Now I want to go on to the next type of rearrangement. It's a little bit less common, but you're still going to see it and that's the 1,2-alkyl shift. The 1,2-alkyl shift occurs when only small alkyl groups are located on adjacent stable carbons. What that means is that you only do a 1,2-alkyl shift if no hydrogens are available. Why? Because it's a lot easier to move a hydrogen over than it is to move a methyl group or an ethyl group or some alkyl group over. So what you want to do is to do the hydrogen shift first no matter what. But in the case where there are no hydrogens, then you are allowed to do an alkyl shift. Just so you guys know, the two types of shifts that are common with this are the methyl shift and sometimes you will see professors use an ethyl shift. But I've never seen anything higher than that. The reason is that the bigger these alkyl groups get, the more energy it takes to move them over. By the time you get to propyl, the activation energy to make that happen is just overwhelming. It just doesn't happen anymore.

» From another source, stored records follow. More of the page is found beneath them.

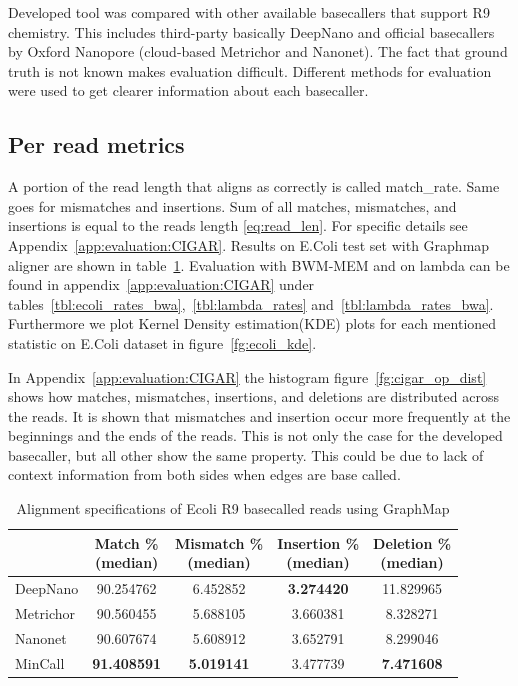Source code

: \documentclass[runningheads,a4paper]{llncs}
\begin{document}
Developed tool was compared with other available basecallers that support R9 chemistry. This includes third-party basically DeepNano and official basecallers by Oxford Nanopore (cloud-based Metrichor and Nanonet).
The fact that ground truth is not known makes evaluation difficult.
Different methods for evaluation were used to get clearer information about each basecaller.

\subsection{Per read metrics}
\label{subs:read_metrics}
A portion of the read length that aligns as correctly is called match\_rate. Same goes for mismatches and insertions.
Sum of all matches, mismatches, and insertions is equal to the reads length \ref{eq:read_len}. For specific details see Appendix~\ref{app:evaluation:CIGAR}. Results on E.Coli test set with Graphmap aligner are shown in table~\ref{tbl:ecoli_rates}. Evaluation with BWM-MEM and on lambda can be found in appendix~\ref{app:evaluation:CIGAR} under tables~\ref{tbl:ecoli_rates_bwa},~\ref{tbl:lambda_rates} and~\ref{tbl:lambda_rates_bwa}. Furthermore we plot Kernel Density estimation(KDE) plots for each mentioned statistic on E.Coli dataset in figure~\ref{fg:ecoli_kde}.

In Appendix~\ref{app:evaluation:CIGAR} the histogram figure~\ref{fg:cigar_op_dist} shows how matches, mismatches, insertions, and deletions are distributed across the reads. It is shown that mismatches and insertion occur more frequently at the beginnings and the ends of the reads. This is not only the case for the developed basecaller, but all other show the same property. This could be due to lack of context information from both sides when edges are base called.

\begin{table}[]
	\caption{Alignment specifications of Ecoli R9 basecalled reads using GraphMap}
	\label{tbl:ecoli_rates}
	\centering
	\begin{tabular}{lcccc}
		\toprule
		{} &  \thead{Match \% \\(median)} &  \thead{Mismatch \% \\(median)} &  \thead{Insertion \% \\(median)} &  \thead{Deletion \% \\(median)} \\
		\midrule
		DeepNano   &                  90.254762 &                      6.452852 &                       \textbf{3.274420} &                     11.829965 \\
		Metrichor  &                  90.560455 &                      5.688105 &                       3.660381 &                      8.328271 \\
		Nanonet    &                  90.607674 &                      5.608912 &                       3.652791 &                      8.299046 \\
		MinCall    &                  \textbf{91.408591} &                     \textbf{ 5.019141} &                       3.477739 &                      \textbf{7.471608 }\\
		\bottomrule
	\end{tabular}
\end{table}
\end{document}
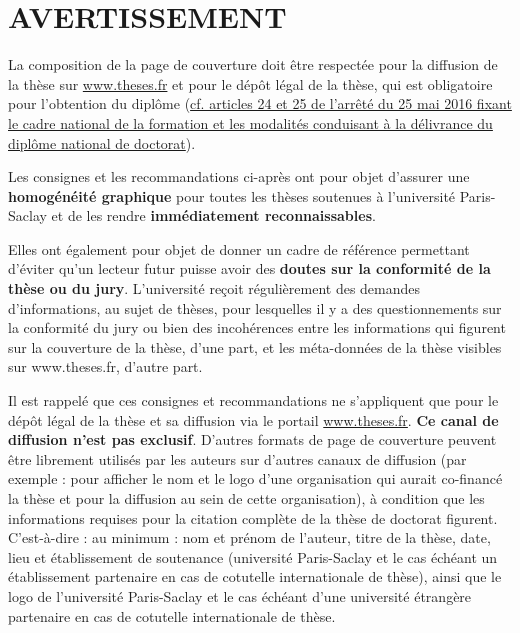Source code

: \documentclass[french,12pt,a4paper]{book}
\begin{document}
\chapter{AVERTISSEMENT}
La composition de la page de couverture doit être respectée pour la diffusion de la thèse sur \url{www.theses.fr} et pour le dépôt légal de la thèse, qui est obligatoire pour l’obtention du diplôme (\href{https://www.legifrance.gouv.fr/affichTexte.do?cidTexte=JORFTEXT000032587086&dateTexte=20160902}{cf. articles 24 et 25 de l’arrêté du 25 mai 2016 fixant le cadre national de la formation et les modalités conduisant à la délivrance du diplôme national de doctorat}).\\ \par
Les consignes et les recommandations ci-après ont pour objet d’assurer une \textbf{homogénéité graphique} pour toutes les thèses soutenues à l’université Paris-Saclay et de les rendre \textbf{immédiatement reconnaissables}.\\ \par
Elles ont également pour objet de donner un cadre de référence permettant d’éviter qu’un lecteur futur puisse avoir des \textbf{doutes sur la conformité de la thèse ou du jury}. L’université reçoit régulièrement des demandes d’informations, au sujet de thèses, pour lesquelles il y a des questionnements sur la conformité du jury ou bien des incohérences entre les informations qui figurent sur la couverture de la thèse, d’une part, et les méta-données de la thèse visibles sur www.theses.fr, d’autre part.\\ \par
Il est rappelé que ces consignes et recommandations ne s’appliquent que pour le dépôt légal de la thèse et sa diffusion via le portail \url{www.theses.fr}. \textbf{Ce canal de diffusion n’est pas exclusif}. D’autres formats de page de couverture peuvent être librement utilisés par les auteurs sur d’autres canaux de diffusion (par exemple : pour afficher le nom et le logo d’une organisation qui aurait co-financé la thèse et pour la diffusion au sein de cette organisation), à condition que les informations requises pour la citation complète de la thèse de doctorat figurent. C’est-à-dire : au minimum : nom et prénom de l’auteur, titre de la thèse, date, lieu et établissement de soutenance (université Paris-Saclay et le cas échéant un établissement partenaire en cas de cotutelle internationale de thèse), ainsi que le logo de l’université Paris-Saclay et le cas échéant d’une université étrangère partenaire en cas de cotutelle internationale de thèse.
\end{document}
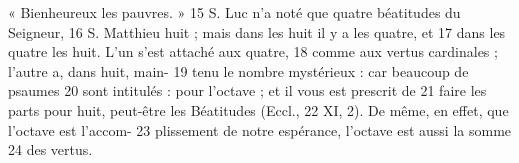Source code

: « Bienheureux les pauvres. »	 
15	 	S. Luc n'a noté que quatre béatitudes du Seigneur,	 
16	 	S. Matthieu huit ; mais dans les huit il y a les quatre, et	 
17	 	dans les quatre les huit. L'un s'est attaché aux quatre,	 
18	 	comme aux vertus cardinales ; l'autre a, dans huit, main-	 
19	 	tenu le nombre mystérieux : car beaucoup de psaumes	 
20	 	sont intitulés : pour l'octave ; et il vous est prescrit de	 
21	 	faire les parts pour huit, peut-être les Béatitudes (Eccl.,	 
22	 	XI, 2). De même, en effet, que l'octave est l'accom-	 
23	 	plissement de notre espérance, l'octave est aussi la somme	 
24	 	des vertus.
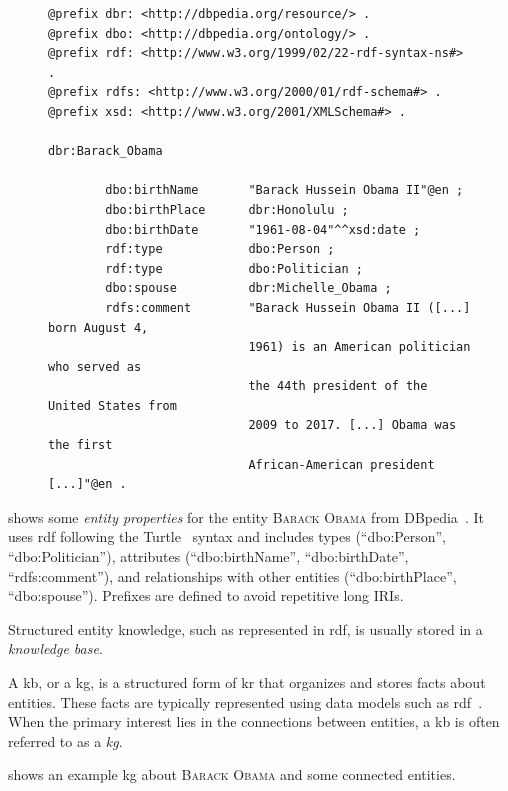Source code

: \begin{figure}[h]
\centering
\begin{lstlisting}[style=rdfstyle,caption={Excerpt from the DBpedia~\cite{dbpedia,dbpedia_auer_nucleus_2007} knowledge base entry of \textsc{Barack Obama}, in Turtle format~\cite{prudhommeaux2014turtle}.},label={lis:obama}]
@prefix dbr: <http://dbpedia.org/resource/> .
@prefix dbo: <http://dbpedia.org/ontology/> .
@prefix rdf: <http://www.w3.org/1999/02/22-rdf-syntax-ns#> .
@prefix rdfs: <http://www.w3.org/2000/01/rdf-schema#> .
@prefix xsd: <http://www.w3.org/2001/XMLSchema#> .

dbr:Barack_Obama

        dbo:birthName       "Barack Hussein Obama II"@en ;
        dbo:birthPlace      dbr:Honolulu ;
        dbo:birthDate       "1961-08-04"^^xsd:date ;
        rdf:type            dbo:Person ;
        rdf:type            dbo:Politician ;
        dbo:spouse          dbr:Michelle_Obama ;
        rdfs:comment        "Barack Hussein Obama II ([...] born August 4,
                            1961) is an American politician who served as
                            the 44th president of the United States from
                            2009 to 2017. [...] Obama was the first
                            African-American president [...]"@en .

\end{lstlisting}
\end{figure}

 shows some \emph{entity properties} for the entity \textsc{Barack Obama} from DBpedia~\cite{dbpedia_auer_nucleus_2007}. It uses \ac{rdf} following the Turtle~\cite{prudhommeaux2014turtle} syntax and includes types (``dbo:Person'', ``dbo:Politician''), attributes (``dbo:birthName'', ``dbo:birthDate'', ``rdfs:comment''), and relationships with other entities (``dbo:birthPlace'', ``dbo:spouse''). Prefixes are defined to avoid repetitive long IRIs.

Structured entity knowledge, such as represented in \ac{rdf}, is usually stored in a \emph{knowledge base}.
%
\begin{definition}[\Acl{kb}]
    A \acf{kb}, or a \acf{kg}, is a structured form of \acl{kr} that organizes and stores facts about entities. 
    These facts are typically represented using data models such as \ac{rdf}~\cite{entityorientedsearch2018}.
    When the primary interest lies in the connections between entities, a \acl{kb} is often referred to as a \emph{\acl{kg}}.
\end{definition}
 shows an example \acl{kg} about \textsc{Barack Obama} and some connected entities.

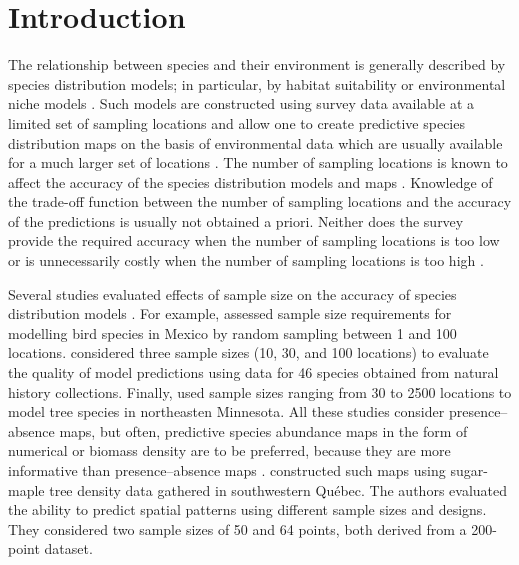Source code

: \documentclass[review]{elsarticle}
\begin{document}
\linenumbers

\section{Introduction}

The relationship between species and their environment is generally described
by species distribution models; in particular, by habitat suitability or environmental niche models \citep{guisan2005}. Such models are constructed using survey data available at a limited set of sampling locations and allow one to create predictive species distribution maps on the basis of environmental data which are usually available for a much larger set of locations \citep{guisan2000}. The number of sampling locations is known to affect the accuracy of the species distribution models and maps \citep{stockwell2002, wisz2008}.  Knowledge of the trade-off function between the number of sampling locations and the accuracy of the predictions is usually not obtained a priori. Neither does the survey provide the required accuracy when the number of sampling locations is too low or is unnecessarily costly when the number of sampling locations is too high \citep{caughlan2001,reynolds2011}.

Several studies evaluated effects of sample size on the accuracy of species distribution models \citep{stockwell2002,pearson2007,wisz2008,hanberry2012}. For example, \citet{stockwell2002} assessed sample size requirements for modelling bird species in Mexico by random sampling between 1 and 100 locations. \citet{wisz2008} considered three sample sizes (10, 30, and 100 locations) to evaluate the quality of model predictions using data for 46 species obtained from natural history collections. Finally, \citet{hanberry2012} used sample sizes ranging from 30 to 2500 locations to model tree species in northeasten  Minnesota. All these studies consider presence--absence maps, but often, predictive species abundance maps in the form of numerical or biomass density are to be preferred,  because they are more informative than presence--absence maps \citep{vieira2012, cozzi2013}.  \citet{fortin1989} constructed such maps using sugar-maple tree density data gathered in  southwestern Qu\'{e}bec.  The authors evaluated the ability to predict spatial patterns using different sample sizes and designs. They considered two sample sizes of 50 and 64 points, both derived from a 200-point dataset.
\end{document}
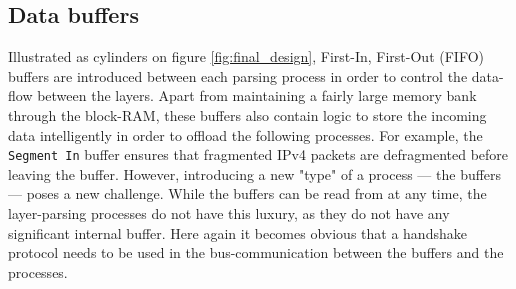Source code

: \subsection{Data buffers} \label{sec:data_buffers}
Illustrated as cylinders on figure \ref{fig:final_design}, First-In, First-Out (FIFO)
buffers are introduced between each parsing process in order to control the data-flow
between the layers. Apart from maintaining a fairly large memory bank through
the block-RAM, these buffers also contain logic to store the incoming data
intelligently in order to offload the following processes. For example, the
\texttt{Segment In} buffer ensures that fragmented IPv4 packets are defragmented
before leaving the buffer.
However, introducing a new "type" of a process --- the buffers --- poses a new
challenge. While the buffers can be read from at any time, the layer-parsing
processes do not have this luxury, as they do not have any significant internal
buffer. Here again it becomes obvious that a handshake protocol needs to be used
in the bus-communication between the buffers and the processes.

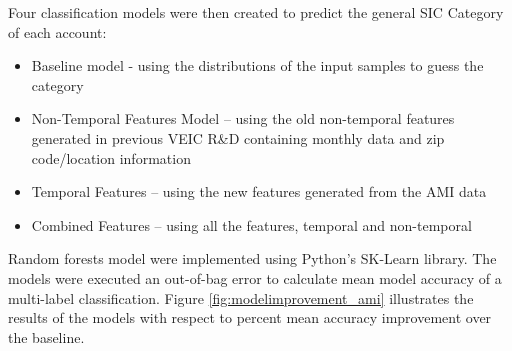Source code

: Four classification models were then created to predict the general SIC Category of each account:
\begin{itemize}
\item Baseline model - using the distributions of the input samples to guess the category
\item Non-Temporal Features Model – using the old non-temporal features generated in previous VEIC R&D containing monthly data and zip code/location information
\item Temporal Features – using the new features generated from the AMI data
\item Combined Features – using all the features, temporal and non-temporal
\end{itemize}

Random forests model were implemented using Python’s SK-Learn library. The models were executed an out-of-bag error to calculate mean model accuracy of a multi-label classification. Figure \ref{fig:modelimprovement_ami} illustrates the results of the models with respect to percent mean accuracy improvement over the baseline.
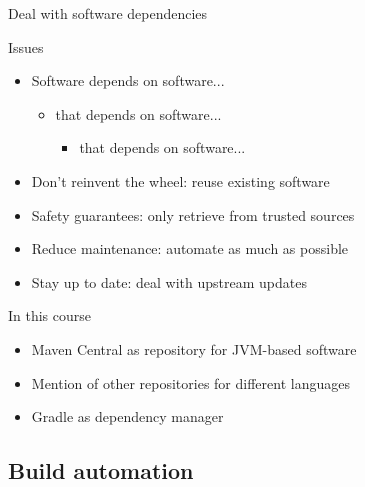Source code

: \documentclass[presentation]{beamer}
\begin{document}
\begin{frame}{Deal with software dependencies}
    \begin{block}{Issues}
        \begin{itemize}
            \item Software depends on software...
            \begin{itemize}
                \item that depends on software...
                \begin{itemize}
                    \item that depends on software...
                \end{itemize}
            \end{itemize}
            \item Don't reinvent the wheel: reuse existing software
            \item Safety guarantees: only retrieve from trusted sources 
            \item Reduce maintenance: automate as much as possible
            \item Stay up to date: deal with upstream updates
        \end{itemize}
    \end{block}
    \begin{block}{In this course}
        \begin{itemize}
            \item Maven Central as repository for JVM-based software
            \item Mention of other repositories for different languages
            \item Gradle as dependency manager
        \end{itemize}
    \end{block}
\end{frame}

\subsection{Build automation}
\end{document}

Okay. So here we've got another one. Let's go ahead and make our carbocation first. How do we make our carbocation? Kick out the alkyl halide. So what I'm going to get is a carbocation that looks like this. Are you guys cool with that? Cool. And then plus Bromine ion.Br-
Alright, now I've got my carbocation. Is that able to shift to a more stable location? Well, let's say it went to the right. Would that make it more stable? No. It would just still be secondary. Right now it's secondary. How would it be if it went to the left? Yeah, that one on the left definitely has a lot more groups than the secondary. So now I have to ask which shift do I use? Well, do I have any hydrogens attached to that carbon? No, I don't. So that means my only choice is to do an alkyl shift. Now all three of these alkyl groups are the same size, so typically I'd want to pick the smallest one. But since they are all the same size, it doesn't matter which one I use. I'm just going to use the one closest to it, but I mean the one that I drew closest to it. But these are all even the same distance away; that's just the way I drew it; it happens to look closer. So now what would the arrow look like? The same exact thing, it would just come from the bond to the carbocation. What this means is that now I'm going to get what we would call a 1,2-Methyl shift.
And what I would wind up getting is now that I have an extra carbon coming off of that one down there and now I have a carbocation there. Why? Because the carbon here used to have four bounds, but now it only has three because the methyl group left. So now I just went from a secondary carbocation to a tertiary carbocation. And that's going to be a lot more stable. Does that make any sense? So remember, a hydrogen shift is the easier one, then alkyl shifts come next. Methyl is before ethyl. Ethyl is like your last resort. We rarely see ethyl shifts, but it is possible.